[Source records]
_____

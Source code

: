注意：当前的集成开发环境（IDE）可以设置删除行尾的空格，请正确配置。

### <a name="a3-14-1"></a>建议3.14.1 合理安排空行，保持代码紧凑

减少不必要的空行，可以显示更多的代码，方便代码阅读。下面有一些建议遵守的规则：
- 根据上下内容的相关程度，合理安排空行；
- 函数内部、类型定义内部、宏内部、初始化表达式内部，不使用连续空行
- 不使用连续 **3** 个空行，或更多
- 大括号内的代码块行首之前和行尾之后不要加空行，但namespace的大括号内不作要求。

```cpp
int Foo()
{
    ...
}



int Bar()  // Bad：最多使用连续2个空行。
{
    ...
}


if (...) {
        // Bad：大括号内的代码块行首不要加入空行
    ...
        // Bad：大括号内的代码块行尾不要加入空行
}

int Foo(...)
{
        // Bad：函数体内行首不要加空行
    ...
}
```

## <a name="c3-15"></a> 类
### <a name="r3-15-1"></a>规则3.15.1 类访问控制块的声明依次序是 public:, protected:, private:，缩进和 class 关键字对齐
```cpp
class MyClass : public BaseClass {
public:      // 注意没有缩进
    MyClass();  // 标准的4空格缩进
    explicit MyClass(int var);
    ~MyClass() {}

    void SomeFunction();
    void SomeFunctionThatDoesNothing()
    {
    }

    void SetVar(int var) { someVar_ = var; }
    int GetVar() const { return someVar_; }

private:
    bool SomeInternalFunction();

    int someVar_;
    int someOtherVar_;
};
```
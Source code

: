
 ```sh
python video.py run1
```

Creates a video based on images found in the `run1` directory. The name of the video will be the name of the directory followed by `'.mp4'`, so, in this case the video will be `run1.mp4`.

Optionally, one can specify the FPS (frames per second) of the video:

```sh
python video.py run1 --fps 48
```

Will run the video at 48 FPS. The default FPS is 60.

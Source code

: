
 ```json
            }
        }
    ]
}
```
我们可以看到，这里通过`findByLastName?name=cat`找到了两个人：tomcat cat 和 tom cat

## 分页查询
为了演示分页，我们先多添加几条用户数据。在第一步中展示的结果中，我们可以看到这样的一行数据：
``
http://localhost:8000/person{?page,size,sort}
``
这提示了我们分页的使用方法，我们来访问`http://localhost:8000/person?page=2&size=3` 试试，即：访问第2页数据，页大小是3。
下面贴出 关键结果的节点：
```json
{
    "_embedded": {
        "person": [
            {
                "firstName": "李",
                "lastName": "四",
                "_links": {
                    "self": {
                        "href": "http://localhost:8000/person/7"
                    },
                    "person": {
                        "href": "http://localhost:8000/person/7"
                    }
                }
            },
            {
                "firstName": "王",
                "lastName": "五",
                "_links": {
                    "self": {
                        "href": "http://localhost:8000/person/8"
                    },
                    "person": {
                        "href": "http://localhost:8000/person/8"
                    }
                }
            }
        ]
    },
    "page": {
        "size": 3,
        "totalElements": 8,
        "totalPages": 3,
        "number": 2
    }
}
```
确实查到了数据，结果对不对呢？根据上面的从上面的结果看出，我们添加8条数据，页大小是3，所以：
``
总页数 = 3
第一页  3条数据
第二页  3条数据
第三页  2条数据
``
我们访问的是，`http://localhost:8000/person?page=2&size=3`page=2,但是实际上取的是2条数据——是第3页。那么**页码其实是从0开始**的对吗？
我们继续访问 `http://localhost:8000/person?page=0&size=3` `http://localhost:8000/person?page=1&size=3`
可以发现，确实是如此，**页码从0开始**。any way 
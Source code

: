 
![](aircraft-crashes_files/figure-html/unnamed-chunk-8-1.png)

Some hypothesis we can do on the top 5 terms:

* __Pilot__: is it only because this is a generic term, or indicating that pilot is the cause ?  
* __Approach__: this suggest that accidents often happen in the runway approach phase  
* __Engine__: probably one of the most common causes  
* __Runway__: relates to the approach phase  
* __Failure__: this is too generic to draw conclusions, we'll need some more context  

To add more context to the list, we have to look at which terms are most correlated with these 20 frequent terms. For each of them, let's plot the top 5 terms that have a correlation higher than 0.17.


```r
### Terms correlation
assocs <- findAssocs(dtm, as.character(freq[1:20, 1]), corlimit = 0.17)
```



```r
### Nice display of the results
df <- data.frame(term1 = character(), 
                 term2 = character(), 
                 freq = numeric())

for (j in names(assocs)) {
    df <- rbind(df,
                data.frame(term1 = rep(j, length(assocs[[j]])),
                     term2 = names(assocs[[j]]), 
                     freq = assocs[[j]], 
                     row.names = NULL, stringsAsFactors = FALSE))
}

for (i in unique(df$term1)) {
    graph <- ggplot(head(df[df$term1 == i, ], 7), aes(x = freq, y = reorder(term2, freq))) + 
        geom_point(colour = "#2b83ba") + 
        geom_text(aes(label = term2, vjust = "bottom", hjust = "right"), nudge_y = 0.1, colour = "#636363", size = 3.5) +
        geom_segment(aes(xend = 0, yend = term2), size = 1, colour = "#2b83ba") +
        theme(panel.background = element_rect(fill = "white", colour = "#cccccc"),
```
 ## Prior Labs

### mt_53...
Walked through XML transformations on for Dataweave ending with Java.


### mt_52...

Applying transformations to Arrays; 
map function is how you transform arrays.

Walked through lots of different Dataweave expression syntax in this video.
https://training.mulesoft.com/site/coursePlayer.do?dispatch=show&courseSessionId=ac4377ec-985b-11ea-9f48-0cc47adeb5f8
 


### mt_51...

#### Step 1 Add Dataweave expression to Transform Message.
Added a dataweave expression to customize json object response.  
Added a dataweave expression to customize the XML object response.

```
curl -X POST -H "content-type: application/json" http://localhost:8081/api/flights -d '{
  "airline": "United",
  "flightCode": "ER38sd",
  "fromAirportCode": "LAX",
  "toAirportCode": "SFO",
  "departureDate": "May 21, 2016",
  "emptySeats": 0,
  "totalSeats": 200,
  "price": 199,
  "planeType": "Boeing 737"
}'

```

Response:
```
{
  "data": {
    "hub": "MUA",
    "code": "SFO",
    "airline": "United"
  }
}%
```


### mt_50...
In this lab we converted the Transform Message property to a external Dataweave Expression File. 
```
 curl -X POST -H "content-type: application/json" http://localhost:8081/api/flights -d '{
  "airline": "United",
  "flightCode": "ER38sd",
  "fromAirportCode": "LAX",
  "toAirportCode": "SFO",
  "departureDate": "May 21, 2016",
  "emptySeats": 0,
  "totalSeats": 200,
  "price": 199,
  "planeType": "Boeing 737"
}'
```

_____

→ TO DO:
Every record listed above needs to be written out again exactly.

→ EXERCISE RESULT:
Source code

:注意：当前的集成开发环境（IDE）可以设置删除行尾的空格，请正确配置。

### <a name="a3-14-1"></a>建议3.14.1 合理安排空行，保持代码紧凑

减少不必要的空行，可以显示更多的代码，方便代码阅读。下面有一些建议遵守的规则：
- 根据上下内容的相关程度，合理安排空行；
- 函数内部、类型定义内部、宏内部、初始化表达式内部，不使用连续空行
- 不使用连续 **3** 个空行，或更多
- 大括号内的代码块行首之前和行尾之后不要加空行，但namespace的大括号内不作要求。

```cpp
int Foo()
{
    ...
}



int Bar()  // Bad：最多使用连续2个空行。
{
    ...
}


if (...) {
        // Bad：大括号内的代码块行首不要加入空行
    ...
        // Bad：大括号内的代码块行尾不要加入空行
}

int Foo(...)
{
        // Bad：函数体内行首不要加空行
    ...
}
```

## <a name="c3-15"></a> 类
### <a name="r3-15-1"></a>规则3.15.1 类访问控制块的声明依次序是 public:, protected:, private:，缩进和 class 关键字对齐
```cpp
class MyClass : public BaseClass {
public:      // 注意没有缩进
    MyClass();  // 标准的4空格缩进
    explicit MyClass(int var);
    ~MyClass() {}

    void SomeFunction();
    void SomeFunctionThatDoesNothing()
    {
    }

    void SetVar(int var) { someVar_ = var; }
    int GetVar() const { return someVar_; }

private:
    bool SomeInternalFunction();

    int someVar_;
    int someOtherVar_;
};
```
Source code

:
 ```sh
python video.py run1
```

Creates a video based on images found in the `run1` directory. The name of the video will be the name of the directory followed by `'.mp4'`, so, in this case the video will be `run1.mp4`.

Optionally, one can specify the FPS (frames per second) of the video:

```sh
python video.py run1 --fps 48
```

Will run the video at 48 FPS. The default FPS is 60.

Source code

:
 ```json
            }
        }
    ]
}
```
我们可以看到，这里通过`findByLastName?name=cat`找到了两个人：tomcat cat 和 tom cat

## 分页查询
为了演示分页，我们先多添加几条用户数据。在第一步中展示的结果中，我们可以看到这样的一行数据：
``
http://localhost:8000/person{?page,size,sort}
``
这提示了我们分页的使用方法，我们来访问`http://localhost:8000/person?page=2&size=3` 试试，即：访问第2页数据，页大小是3。
下面贴出 关键结果的节点：
```json
{
    "_embedded": {
        "person": [
            {
                "firstName": "李",
                "lastName": "四",
                "_links": {
                    "self": {
                        "href": "http://localhost:8000/person/7"
                    },
                    "person": {
                        "href": "http://localhost:8000/person/7"
                    }
                }
            },
            {
                "firstName": "王",
                "lastName": "五",
                "_links": {
                    "self": {
                        "href": "http://localhost:8000/person/8"
                    },
                    "person": {
                        "href": "http://localhost:8000/person/8"
                    }
                }
            }
        ]
    },
    "page": {
        "size": 3,
        "totalElements": 8,
        "totalPages": 3,
        "number": 2
    }
}
```
确实查到了数据，结果对不对呢？根据上面的从上面的结果看出，我们添加8条数据，页大小是3，所以：
``
总页数 = 3
第一页  3条数据
第二页  3条数据
第三页  2条数据
``
我们访问的是，`http://localhost:8000/person?page=2&size=3`page=2,但是实际上取的是2条数据——是第3页。那么**页码其实是从0开始**的对吗？
我们继续访问 `http://localhost:8000/person?page=0&size=3` `http://localhost:8000/person?page=1&size=3`
可以发现，确实是如此，**页码从0开始**。any way 
Source code

: 
![](aircraft-crashes_files/figure-html/unnamed-chunk-8-1.png)

Some hypothesis we can do on the top 5 terms:

* __Pilot__: is it only because this is a generic term, or indicating that pilot is the cause ?  
* __Approach__: this suggest that accidents often happen in the runway approach phase  
* __Engine__: probably one of the most common causes  
* __Runway__: relates to the approach phase  
* __Failure__: this is too generic to draw conclusions, we'll need some more context  

To add more context to the list, we have to look at which terms are most correlated with these 20 frequent terms. For each of them, let's plot the top 5 terms that have a correlation higher than 0.17.


```r
### Terms correlation
assocs <- findAssocs(dtm, as.character(freq[1:20, 1]), corlimit = 0.17)
```



```r
### Nice display of the results
df <- data.frame(term1 = character(), 
                 term2 = character(), 
                 freq = numeric())

for (j in names(assocs)) {
    df <- rbind(df,
                data.frame(term1 = rep(j, length(assocs[[j]])),
                     term2 = names(assocs[[j]]), 
                     freq = assocs[[j]], 
                     row.names = NULL, stringsAsFactors = FALSE))
}

for (i in unique(df$term1)) {
    graph <- ggplot(head(df[df$term1 == i, ], 7), aes(x = freq, y = reorder(term2, freq))) + 
        geom_point(colour = "#2b83ba") + 
        geom_text(aes(label = term2, vjust = "bottom", hjust = "right"), nudge_y = 0.1, colour = "#636363", size = 3.5) +
        geom_segment(aes(xend = 0, yend = term2), size = 1, colour = "#2b83ba") +
        theme(panel.background = element_rect(fill = "white", colour = "#cccccc"),
```
 ## Prior Labs

### mt_53...
Walked through XML transformations on for Dataweave ending with Java.


### mt_52...

Applying transformations to Arrays; 
map function is how you transform arrays.

Walked through lots of different Dataweave expression syntax in this video.
https://training.mulesoft.com/site/coursePlayer.do?dispatch=show&courseSessionId=ac4377ec-985b-11ea-9f48-0cc47adeb5f8
 


### mt_51...

#### Step 1 Add Dataweave expression to Transform Message.
Added a dataweave expression to customize json object response.  
Added a dataweave expression to customize the XML object response.

```
curl -X POST -H "content-type: application/json" http://localhost:8081/api/flights -d '{
  "airline": "United",
  "flightCode": "ER38sd",
  "fromAirportCode": "LAX",
  "toAirportCode": "SFO",
  "departureDate": "May 21, 2016",
  "emptySeats": 0,
  "totalSeats": 200,
  "price": 199,
  "planeType": "Boeing 737"
}'

```

Response:
```
{
  "data": {
    "hub": "MUA",
    "code": "SFO",
    "airline": "United"
  }
}%
```


### mt_50...
In this lab we converted the Transform Message property to a external Dataweave Expression File. 
```
 curl -X POST -H "content-type: application/json" http://localhost:8081/api/flights -d '{
  "airline": "United",
  "flightCode": "ER38sd",
  "fromAirportCode": "LAX",
  "toAirportCode": "SFO",
  "departureDate": "May 21, 2016",
  "emptySeats": 0,
  "totalSeats": 200,
  "price": 199,
  "planeType": "Boeing 737"
}'
```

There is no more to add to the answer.